TALLAHASSEE, Fla. (AP) — With a plot that echoes a well-known Hollywood masterpiece, a trial began Tuesday for a Florida woman accused of helping orchestrate the death of her husband in order to secure a massive insurance payout.
Prosecutors contended that Denise Williams planned the December 2000 slaying of her husband with a man that she was having an affair with and later married. On a cold morning in north Florida, Mike Williams disappeared while duck hunting on a large lake west of Tallahassee, and initially it was believed that he had fallen from his boat and that his body had been devoured by alligators. His disappearance triggered a massive search by local and state authorities.
It was revealed years later that Williams had died from a shotgun blast to the head and had been buried near a lake north of the state capital.

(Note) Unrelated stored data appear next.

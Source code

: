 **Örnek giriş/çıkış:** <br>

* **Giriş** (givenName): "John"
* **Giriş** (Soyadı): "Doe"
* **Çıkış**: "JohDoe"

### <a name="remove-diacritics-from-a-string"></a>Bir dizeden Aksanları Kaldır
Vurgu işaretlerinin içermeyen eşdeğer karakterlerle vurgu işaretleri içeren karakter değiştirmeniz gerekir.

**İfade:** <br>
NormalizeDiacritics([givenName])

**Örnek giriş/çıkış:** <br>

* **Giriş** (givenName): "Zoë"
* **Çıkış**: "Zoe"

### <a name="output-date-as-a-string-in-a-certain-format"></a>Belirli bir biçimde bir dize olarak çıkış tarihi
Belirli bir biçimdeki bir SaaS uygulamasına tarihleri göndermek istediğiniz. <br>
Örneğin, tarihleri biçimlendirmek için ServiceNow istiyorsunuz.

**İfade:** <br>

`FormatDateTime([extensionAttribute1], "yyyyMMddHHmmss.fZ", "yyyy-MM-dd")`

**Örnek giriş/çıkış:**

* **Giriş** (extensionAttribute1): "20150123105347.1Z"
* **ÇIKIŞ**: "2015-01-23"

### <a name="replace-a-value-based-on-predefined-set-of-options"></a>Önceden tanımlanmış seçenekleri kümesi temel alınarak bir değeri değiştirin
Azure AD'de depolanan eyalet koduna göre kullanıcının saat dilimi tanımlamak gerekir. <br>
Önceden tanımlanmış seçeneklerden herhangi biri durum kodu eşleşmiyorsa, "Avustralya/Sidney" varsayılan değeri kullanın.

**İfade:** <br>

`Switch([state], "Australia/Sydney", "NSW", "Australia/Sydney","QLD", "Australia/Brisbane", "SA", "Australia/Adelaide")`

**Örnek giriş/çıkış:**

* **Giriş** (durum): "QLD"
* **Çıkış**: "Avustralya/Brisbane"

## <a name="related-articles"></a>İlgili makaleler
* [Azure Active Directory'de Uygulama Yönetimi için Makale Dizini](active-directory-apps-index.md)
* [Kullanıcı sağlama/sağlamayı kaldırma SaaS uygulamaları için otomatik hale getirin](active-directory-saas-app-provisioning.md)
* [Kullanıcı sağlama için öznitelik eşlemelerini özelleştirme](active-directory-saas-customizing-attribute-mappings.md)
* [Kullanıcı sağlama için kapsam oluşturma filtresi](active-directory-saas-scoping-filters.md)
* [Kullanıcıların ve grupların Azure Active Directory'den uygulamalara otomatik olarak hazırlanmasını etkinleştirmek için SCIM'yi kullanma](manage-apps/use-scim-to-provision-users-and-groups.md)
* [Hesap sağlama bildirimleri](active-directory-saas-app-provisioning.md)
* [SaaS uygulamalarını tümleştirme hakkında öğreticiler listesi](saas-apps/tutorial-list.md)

The man who shot him was his best friend and insurance agent Brian Winchester, who confessed last year to the killing and repeated that confession in court. At the time of his death Williams had three life insurance policies worth $1.75 million.

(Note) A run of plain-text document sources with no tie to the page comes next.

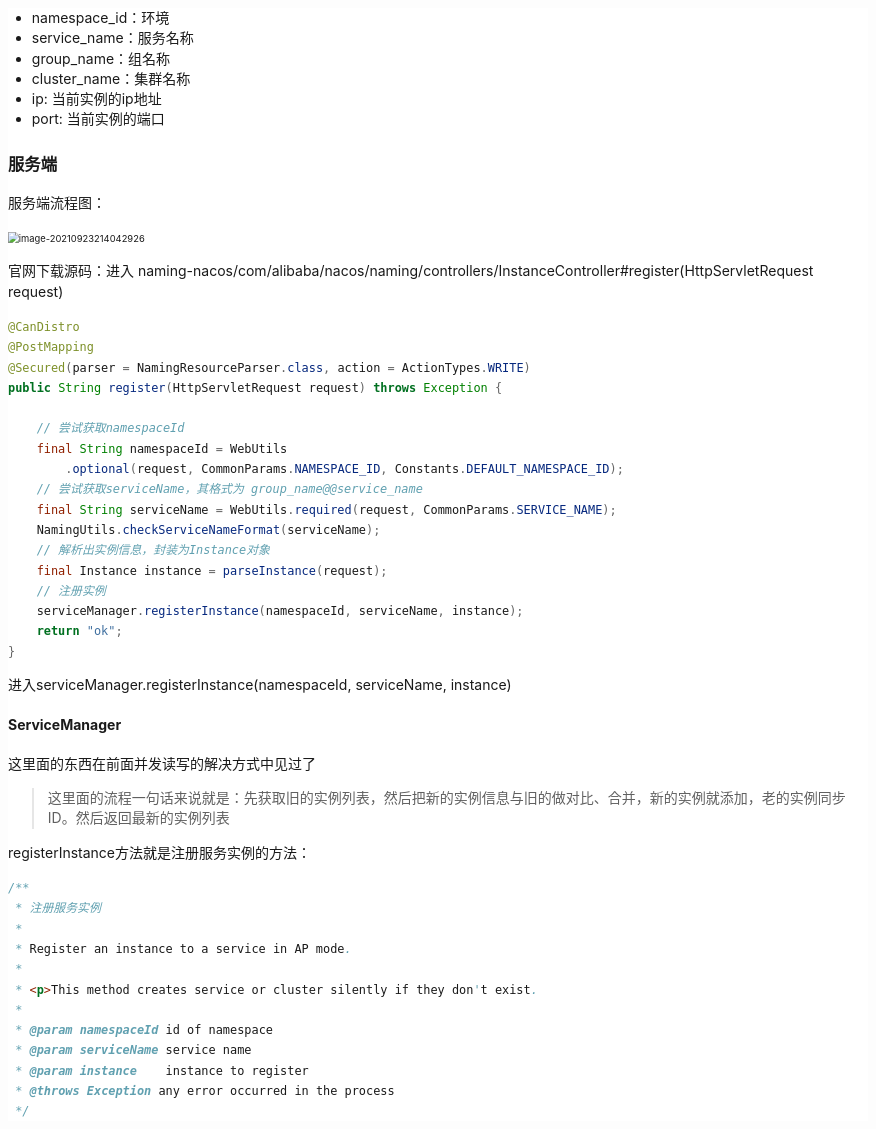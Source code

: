 - namespace_id：环境
- service_name：服务名称
- group_name：组名称
- cluster_name：集群名称
- ip: 当前实例的ip地址
- port: 当前实例的端口







### 服务端

服务端流程图：

<img src="https://img2023.cnblogs.com/blog/2421736/202307/2421736-20230715001442649-717310257.png" alt="image-20210923214042926" style="zoom:67%;" />



官网下载源码：进入 naming-nacos/com/alibaba/nacos/naming/controllers/InstanceController#register(HttpServletRequest request)

```java
@CanDistro
@PostMapping
@Secured(parser = NamingResourceParser.class, action = ActionTypes.WRITE)
public String register(HttpServletRequest request) throws Exception {
    
	// 尝试获取namespaceId
    final String namespaceId = WebUtils
        .optional(request, CommonParams.NAMESPACE_ID, Constants.DEFAULT_NAMESPACE_ID);
    // 尝试获取serviceName，其格式为 group_name@@service_name
    final String serviceName = WebUtils.required(request, CommonParams.SERVICE_NAME);
    NamingUtils.checkServiceNameFormat(serviceName);
	// 解析出实例信息，封装为Instance对象
    final Instance instance = parseInstance(request);
	// 注册实例
    serviceManager.registerInstance(namespaceId, serviceName, instance);
    return "ok";
}
```

进入serviceManager.registerInstance(namespaceId, serviceName, instance)





#### ServiceManager

这里面的东西在前面并发读写的解决方式中见过了

> 这里面的流程一句话来说就是：先获取旧的实例列表，然后把新的实例信息与旧的做对比、合并，新的实例就添加，老的实例同步ID。然后返回最新的实例列表



registerInstance方法就是注册服务实例的方法：

```java
/**
 * 注册服务实例
 *
 * Register an instance to a service in AP mode.
 *
 * <p>This method creates service or cluster silently if they don't exist.
 *
 * @param namespaceId id of namespace
 * @param serviceName service name
 * @param instance    instance to register
 * @throws Exception any error occurred in the process
 */
```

‘‘Sex, lies and deceit,’’ was how Assistant State Attorney Jon Fuchs described the case against 48-year-old Denise Williams, which resembles the plot of the famed 1940s film noir classic ‘‘Double Indemnity.’’

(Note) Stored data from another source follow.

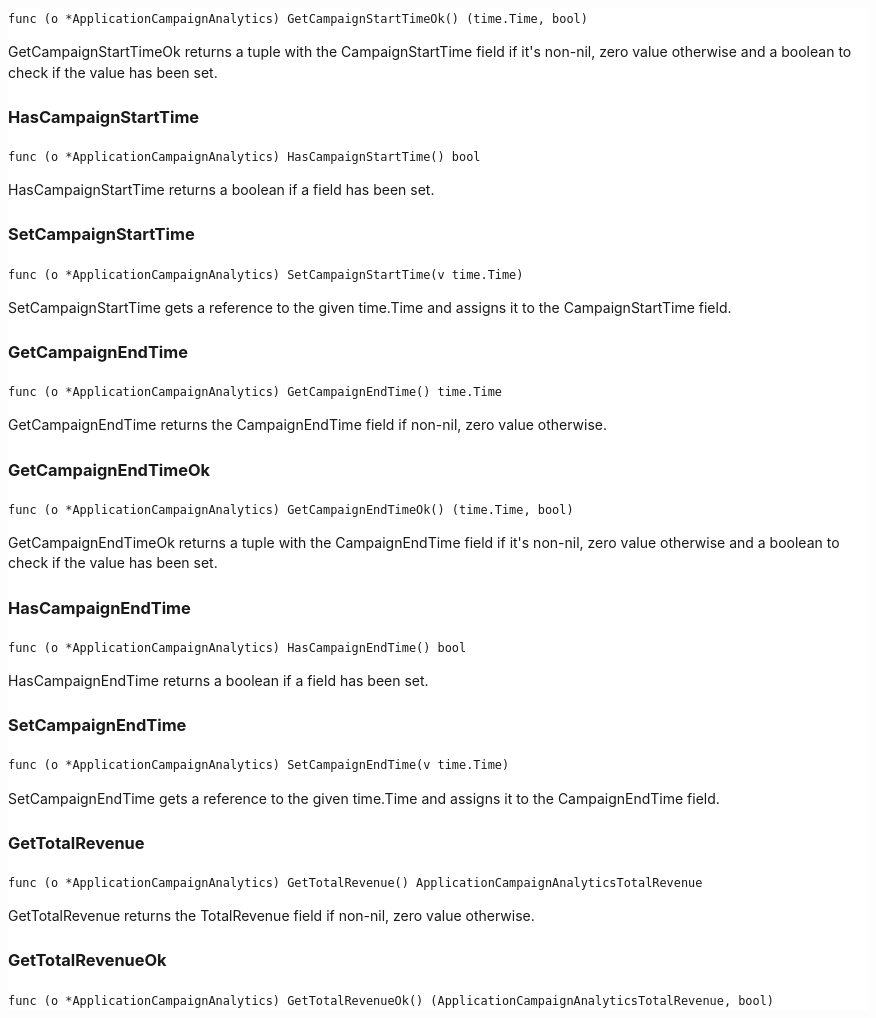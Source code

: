 `func (o *ApplicationCampaignAnalytics) GetCampaignStartTimeOk() (time.Time, bool)`

GetCampaignStartTimeOk returns a tuple with the CampaignStartTime field if it's non-nil, zero value otherwise
and a boolean to check if the value has been set.

### HasCampaignStartTime

`func (o *ApplicationCampaignAnalytics) HasCampaignStartTime() bool`

HasCampaignStartTime returns a boolean if a field has been set.

### SetCampaignStartTime

`func (o *ApplicationCampaignAnalytics) SetCampaignStartTime(v time.Time)`

SetCampaignStartTime gets a reference to the given time.Time and assigns it to the CampaignStartTime field.

### GetCampaignEndTime

`func (o *ApplicationCampaignAnalytics) GetCampaignEndTime() time.Time`

GetCampaignEndTime returns the CampaignEndTime field if non-nil, zero value otherwise.

### GetCampaignEndTimeOk

`func (o *ApplicationCampaignAnalytics) GetCampaignEndTimeOk() (time.Time, bool)`

GetCampaignEndTimeOk returns a tuple with the CampaignEndTime field if it's non-nil, zero value otherwise
and a boolean to check if the value has been set.

### HasCampaignEndTime

`func (o *ApplicationCampaignAnalytics) HasCampaignEndTime() bool`

HasCampaignEndTime returns a boolean if a field has been set.

### SetCampaignEndTime

`func (o *ApplicationCampaignAnalytics) SetCampaignEndTime(v time.Time)`

SetCampaignEndTime gets a reference to the given time.Time and assigns it to the CampaignEndTime field.

### GetTotalRevenue

`func (o *ApplicationCampaignAnalytics) GetTotalRevenue() ApplicationCampaignAnalyticsTotalRevenue`

GetTotalRevenue returns the TotalRevenue field if non-nil, zero value otherwise.

### GetTotalRevenueOk

`func (o *ApplicationCampaignAnalytics) GetTotalRevenueOk() (ApplicationCampaignAnalyticsTotalRevenue, bool)`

Williams is charged with first-degree murder, conspiracy to commit murder and accessory after the fact in her husband’s killing.
Without a body, Denise Williams petitioned to have him declared dead due to accidental drowning. She married Winchester in December 2005, but the relationship soured and they divorced in 2016.
Last year, Winchester pleaded no contest to kidnapping his ex-wife at gunpoint, and was sentenced to 20 years in prison. The very next day, authorities announced that Mike Williams’ remains were found at the end of a dead-end road after they received ‘‘new information.’’ The body had been discovered two months earlier, but the state’s Department of Law Enforcement needed to confirm through DNA tests that it was actually Mike Williams.
Philip Padovano, one of the attorneys representing Denise Williams, asserted to jurors on Tuesday that there is no proof his client was having an affair with Winchester or had helped plot the killing.
‘‘There’s no tangible evidence or physical evidence to connect Denise Williams to this crime,’’ Padovano said. ‘‘No confession, no admission, nothing.’’
He told them that Winchester has been given immunity from murder charges in exchange for his testimony and that he was given a lighter sentence in his kidnapping case. In order to find Williams guilty, Padovano told the jury that ‘‘you will have to rely on the word of a murderer and a convicted felon.’’
In testimony later Tuesday, Winchester described his long-running affair with Denise Williams. He said Mike Williams told him that Denise had stopped having sex with him and that he was growing suspicious about her activities. Winchester said the growing suspicion and the fact that one of Mike Williams’ insurance policies was about to lapse led him and Denise to kill him.
‘‘We knew our window of opportunity was closing,’’ Winchester testified.
He then tearfully described the plot to kill Williams. He said he had intended to drown him by pushing him from his canoe. But he said he panicked when he saw Williams struggling in the water to get out of his jacket and duck waders and shot him. He said he dragged Williams’ body back to shore, put him in his truck and buried him hours later.
‘‘When I shot him, it was dark and there was a bright flash,’’ Winchester testified, adding later, ‘‘I had to make it happen, I had no choice.’’
The first day of the trial ended before attorneys for Williams had a chance to cross-examine him.